323. (1) Responsabilité des administrateurs — Les administrateurs de la personne morale au moment où elle était tenue de verser une taxe nette comme l'exigent les paragraphes 228(2) ou (2.3), sont, en cas de défaut par la personne morale, solidairement tenus, avec cette dernière, de payer cette taxe ainsi que les intérêts et pénalités y afférents.

323. (2) Restrictions — L'administrateur n'encourt de responsabilité selon le paragraphe (1) que si :

(a) un certificat précisant la somme pour laquelle la personne morale est responsable a été enregistré à la Cour fédérale en application de l'article 316 et il y a eu défaut d'exécution totale ou partielle à l'égard de cette somme;

(b) la personne morale a entrepris des procédures de liquidation ou de dissolution, ou elle a fait l'objet d'une dissolution, et une réclamation de la somme pour laquelle elle est responsable a été établie dans les six mois suivant le premier en date du début des procédures et de la dissolution;

(c) la personne morale a fait une cession, ou une ordonnance de séquestre a été rendue contre elle en application de la Loi sur la faillite et l'insolvabilité, et une réclamation de la somme pour laquelle elle est responsable a été établie dans les six mois suivant la cession ou l'ordonnance.

[17]          L'appelant s'appuie sur la défense de diligence raisonnable qui est prévue au paragraphe 323(3) et qui se lit comme suit :

323. (3) Diligence — L'administrateur n'encourt pas de responsabilité s'il a agi avec autant de soin, de diligence et de compétence pour prévenir le manquement visé au paragraphe (1) que ne l'aurait fait une personne raisonnablement prudente dans les mêmes circonstances.

[18]          Dans ses arguments, l'avocat de l'intimée a beaucoup insisté sur le fait que l'appelant était un homme d'affaires averti et expérimenté.
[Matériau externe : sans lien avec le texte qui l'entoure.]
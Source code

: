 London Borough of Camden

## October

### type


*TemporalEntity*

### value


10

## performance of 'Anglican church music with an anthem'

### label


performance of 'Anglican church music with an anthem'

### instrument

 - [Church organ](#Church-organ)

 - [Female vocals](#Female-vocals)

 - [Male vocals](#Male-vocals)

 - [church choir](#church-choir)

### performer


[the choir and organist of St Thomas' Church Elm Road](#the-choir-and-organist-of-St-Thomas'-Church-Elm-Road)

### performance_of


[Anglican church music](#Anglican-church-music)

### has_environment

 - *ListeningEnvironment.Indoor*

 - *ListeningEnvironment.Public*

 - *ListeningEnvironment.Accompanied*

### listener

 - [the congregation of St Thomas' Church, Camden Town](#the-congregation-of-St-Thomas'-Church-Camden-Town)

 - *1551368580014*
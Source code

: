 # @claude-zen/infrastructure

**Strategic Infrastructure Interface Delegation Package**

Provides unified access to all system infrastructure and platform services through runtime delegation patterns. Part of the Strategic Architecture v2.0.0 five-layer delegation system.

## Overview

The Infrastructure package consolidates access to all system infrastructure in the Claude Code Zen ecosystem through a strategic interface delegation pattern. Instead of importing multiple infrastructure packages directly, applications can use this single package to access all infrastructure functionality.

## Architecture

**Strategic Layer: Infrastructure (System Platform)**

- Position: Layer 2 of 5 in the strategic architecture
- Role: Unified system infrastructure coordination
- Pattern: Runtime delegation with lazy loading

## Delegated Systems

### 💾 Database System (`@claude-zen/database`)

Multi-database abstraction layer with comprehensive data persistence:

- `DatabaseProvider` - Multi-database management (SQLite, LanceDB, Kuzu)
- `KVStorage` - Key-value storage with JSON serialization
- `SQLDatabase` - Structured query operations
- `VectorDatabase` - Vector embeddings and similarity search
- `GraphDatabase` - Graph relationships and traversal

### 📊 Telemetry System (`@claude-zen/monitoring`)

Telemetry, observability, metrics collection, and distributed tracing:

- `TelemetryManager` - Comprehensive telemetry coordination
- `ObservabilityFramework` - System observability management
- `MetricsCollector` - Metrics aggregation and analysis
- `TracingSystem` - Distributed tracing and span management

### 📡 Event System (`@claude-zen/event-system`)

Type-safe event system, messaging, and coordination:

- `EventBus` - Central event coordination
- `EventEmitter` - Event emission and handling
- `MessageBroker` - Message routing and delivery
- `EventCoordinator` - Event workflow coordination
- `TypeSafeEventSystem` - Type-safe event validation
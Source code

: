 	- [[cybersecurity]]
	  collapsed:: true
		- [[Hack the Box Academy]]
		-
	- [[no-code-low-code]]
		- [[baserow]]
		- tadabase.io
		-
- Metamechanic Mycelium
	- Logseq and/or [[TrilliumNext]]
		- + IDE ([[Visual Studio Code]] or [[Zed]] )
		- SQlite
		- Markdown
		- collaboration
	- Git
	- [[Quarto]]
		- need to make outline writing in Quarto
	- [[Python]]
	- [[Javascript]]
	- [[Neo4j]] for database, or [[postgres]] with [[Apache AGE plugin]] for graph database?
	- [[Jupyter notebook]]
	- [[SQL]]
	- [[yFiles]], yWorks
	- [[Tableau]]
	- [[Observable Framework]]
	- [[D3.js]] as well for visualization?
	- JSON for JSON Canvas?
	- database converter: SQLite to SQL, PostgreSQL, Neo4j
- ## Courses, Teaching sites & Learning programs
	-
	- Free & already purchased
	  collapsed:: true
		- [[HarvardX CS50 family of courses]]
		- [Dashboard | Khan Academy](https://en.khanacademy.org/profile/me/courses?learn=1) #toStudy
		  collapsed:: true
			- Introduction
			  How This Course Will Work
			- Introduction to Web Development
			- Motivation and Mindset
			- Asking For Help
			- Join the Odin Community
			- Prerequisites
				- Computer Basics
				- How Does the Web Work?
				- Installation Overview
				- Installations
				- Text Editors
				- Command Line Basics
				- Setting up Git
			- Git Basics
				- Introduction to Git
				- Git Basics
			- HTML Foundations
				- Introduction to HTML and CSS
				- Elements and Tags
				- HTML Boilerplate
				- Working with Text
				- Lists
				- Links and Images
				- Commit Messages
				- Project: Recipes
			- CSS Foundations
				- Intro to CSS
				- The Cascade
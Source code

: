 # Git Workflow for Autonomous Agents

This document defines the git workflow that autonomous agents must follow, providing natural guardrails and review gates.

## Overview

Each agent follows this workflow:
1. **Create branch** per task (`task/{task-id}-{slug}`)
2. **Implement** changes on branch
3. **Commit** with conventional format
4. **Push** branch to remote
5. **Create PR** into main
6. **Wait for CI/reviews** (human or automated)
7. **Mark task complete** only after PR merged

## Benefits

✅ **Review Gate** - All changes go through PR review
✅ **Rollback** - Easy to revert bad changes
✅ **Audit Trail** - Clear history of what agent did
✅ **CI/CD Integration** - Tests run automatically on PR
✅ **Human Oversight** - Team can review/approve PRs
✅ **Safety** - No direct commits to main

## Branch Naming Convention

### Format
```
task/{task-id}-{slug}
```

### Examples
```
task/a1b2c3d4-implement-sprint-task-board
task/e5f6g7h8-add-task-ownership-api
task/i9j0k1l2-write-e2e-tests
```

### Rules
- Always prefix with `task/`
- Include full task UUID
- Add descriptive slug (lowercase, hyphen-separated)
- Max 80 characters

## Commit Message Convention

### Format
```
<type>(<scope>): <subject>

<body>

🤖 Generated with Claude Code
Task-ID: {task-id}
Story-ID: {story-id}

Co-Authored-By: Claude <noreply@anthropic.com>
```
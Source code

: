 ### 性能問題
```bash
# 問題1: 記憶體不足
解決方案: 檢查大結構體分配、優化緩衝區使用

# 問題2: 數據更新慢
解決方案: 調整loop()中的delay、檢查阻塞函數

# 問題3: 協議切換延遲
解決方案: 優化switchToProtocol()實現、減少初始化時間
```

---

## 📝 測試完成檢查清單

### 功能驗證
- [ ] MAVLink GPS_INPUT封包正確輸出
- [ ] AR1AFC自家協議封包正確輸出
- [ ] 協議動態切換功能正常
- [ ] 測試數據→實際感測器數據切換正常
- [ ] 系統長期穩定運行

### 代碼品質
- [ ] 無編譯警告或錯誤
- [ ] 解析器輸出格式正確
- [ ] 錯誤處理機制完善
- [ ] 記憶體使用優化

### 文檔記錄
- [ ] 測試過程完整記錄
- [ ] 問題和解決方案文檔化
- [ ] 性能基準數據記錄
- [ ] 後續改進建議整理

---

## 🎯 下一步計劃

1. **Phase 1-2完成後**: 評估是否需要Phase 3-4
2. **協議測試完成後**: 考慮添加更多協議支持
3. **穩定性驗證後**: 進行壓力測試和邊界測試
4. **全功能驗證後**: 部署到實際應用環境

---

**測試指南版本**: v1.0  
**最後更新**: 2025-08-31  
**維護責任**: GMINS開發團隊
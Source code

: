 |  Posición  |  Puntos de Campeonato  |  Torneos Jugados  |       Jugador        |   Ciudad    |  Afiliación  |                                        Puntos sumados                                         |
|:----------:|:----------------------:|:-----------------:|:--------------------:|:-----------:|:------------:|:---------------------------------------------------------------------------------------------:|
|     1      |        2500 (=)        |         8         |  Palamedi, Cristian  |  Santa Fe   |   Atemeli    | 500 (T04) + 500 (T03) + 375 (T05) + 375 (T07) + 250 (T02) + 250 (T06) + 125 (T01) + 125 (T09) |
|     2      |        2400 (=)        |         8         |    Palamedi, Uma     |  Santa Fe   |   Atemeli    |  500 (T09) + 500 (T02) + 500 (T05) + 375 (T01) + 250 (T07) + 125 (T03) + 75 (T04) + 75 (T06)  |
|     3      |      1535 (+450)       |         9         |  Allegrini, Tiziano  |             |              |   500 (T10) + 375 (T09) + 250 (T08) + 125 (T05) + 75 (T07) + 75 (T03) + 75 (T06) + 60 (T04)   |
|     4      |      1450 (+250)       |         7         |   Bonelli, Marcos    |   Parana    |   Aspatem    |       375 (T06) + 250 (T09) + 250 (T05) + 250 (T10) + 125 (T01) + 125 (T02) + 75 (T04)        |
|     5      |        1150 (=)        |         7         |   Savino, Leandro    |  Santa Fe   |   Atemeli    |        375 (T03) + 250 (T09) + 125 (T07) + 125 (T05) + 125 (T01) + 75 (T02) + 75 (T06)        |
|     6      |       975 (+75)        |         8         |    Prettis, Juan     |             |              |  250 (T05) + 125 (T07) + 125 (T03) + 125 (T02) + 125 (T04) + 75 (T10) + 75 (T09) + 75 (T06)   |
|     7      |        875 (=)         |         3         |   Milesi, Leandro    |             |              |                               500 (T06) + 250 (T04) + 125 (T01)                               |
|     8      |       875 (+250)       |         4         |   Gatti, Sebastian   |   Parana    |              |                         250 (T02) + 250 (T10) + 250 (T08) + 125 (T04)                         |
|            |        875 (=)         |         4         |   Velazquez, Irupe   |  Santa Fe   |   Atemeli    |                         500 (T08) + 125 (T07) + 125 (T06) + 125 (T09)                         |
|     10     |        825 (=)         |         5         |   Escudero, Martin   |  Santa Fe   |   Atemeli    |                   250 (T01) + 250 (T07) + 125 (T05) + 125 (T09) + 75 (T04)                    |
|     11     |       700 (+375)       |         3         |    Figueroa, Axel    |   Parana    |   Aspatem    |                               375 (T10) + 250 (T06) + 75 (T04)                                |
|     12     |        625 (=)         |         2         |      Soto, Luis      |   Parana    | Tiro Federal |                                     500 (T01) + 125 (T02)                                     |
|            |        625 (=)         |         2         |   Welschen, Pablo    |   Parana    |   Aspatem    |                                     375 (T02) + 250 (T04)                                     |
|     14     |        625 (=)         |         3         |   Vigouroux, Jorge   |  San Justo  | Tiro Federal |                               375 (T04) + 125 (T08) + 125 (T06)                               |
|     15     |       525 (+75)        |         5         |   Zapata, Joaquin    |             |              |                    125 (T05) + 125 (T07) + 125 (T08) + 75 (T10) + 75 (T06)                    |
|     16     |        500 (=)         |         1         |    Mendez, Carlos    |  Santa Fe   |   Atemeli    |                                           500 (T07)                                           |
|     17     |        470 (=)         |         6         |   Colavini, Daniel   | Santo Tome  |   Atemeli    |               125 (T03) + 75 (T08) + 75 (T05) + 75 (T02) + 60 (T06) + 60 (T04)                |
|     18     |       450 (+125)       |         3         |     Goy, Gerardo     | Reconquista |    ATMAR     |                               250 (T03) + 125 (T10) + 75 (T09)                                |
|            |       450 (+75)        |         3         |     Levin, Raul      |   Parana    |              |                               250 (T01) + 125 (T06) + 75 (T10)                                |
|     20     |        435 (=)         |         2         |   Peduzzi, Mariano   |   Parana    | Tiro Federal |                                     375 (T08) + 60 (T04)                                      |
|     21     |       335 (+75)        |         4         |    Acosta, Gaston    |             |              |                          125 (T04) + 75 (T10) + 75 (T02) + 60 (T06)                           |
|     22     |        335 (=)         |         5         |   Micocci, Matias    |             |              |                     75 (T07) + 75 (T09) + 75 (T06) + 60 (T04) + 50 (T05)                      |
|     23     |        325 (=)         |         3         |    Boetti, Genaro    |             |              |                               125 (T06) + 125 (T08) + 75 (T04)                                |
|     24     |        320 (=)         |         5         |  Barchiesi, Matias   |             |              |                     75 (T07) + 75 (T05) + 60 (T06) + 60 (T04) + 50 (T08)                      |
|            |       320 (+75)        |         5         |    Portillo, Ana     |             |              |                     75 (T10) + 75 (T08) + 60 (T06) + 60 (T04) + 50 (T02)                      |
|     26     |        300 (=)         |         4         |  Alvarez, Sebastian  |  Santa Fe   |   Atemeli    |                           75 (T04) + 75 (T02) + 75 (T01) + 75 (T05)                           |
Il a ajouté que l'appelant avait été naïf de se fier au président Daniel Côté et qu'il n'avait rien fait pour prévenir l'omission de verser la taxe nette comme l'exigeait la Loi. Je crois que la décision de l'appelant d'investir dans cette société n'était certainement pas motivée par ce que recherche en temps normal un homme d'affaires expérimenté et averti, soit un rendement raisonnable résultant de la réalisation de profits. Les états financiers de la société au moment de l'acquisition des actions par l'appelant laissaient guère présager un rendement profitable. Il n'y a aucun doute que l'appelant a pris un risque important en achetant des actions dans cette société. La convention d'achat des actions laissait la porte ouverte à toutes sortes de surprises, dont les charges gouvernementales non identifiées et non quantifiées qui ont éventuellement porté le coup fatal à ce qui était déjà une entreprise fragile. Le fait que l'établissement commercial était situé à 160 km de la résidence de l'appelant, que ce dernier était à la retraite et que la société avait des obligations financières à respecter et à payer au moment de la signature de la convention d'achat des actions sont tous des indices contribuant au risque. La preuve n'a pas révélé de façon précise les raisons qui ont motivé l'appelant à investir dans l'entreprise, sauf celle que Daniel Côté était le beau-frère de son fils.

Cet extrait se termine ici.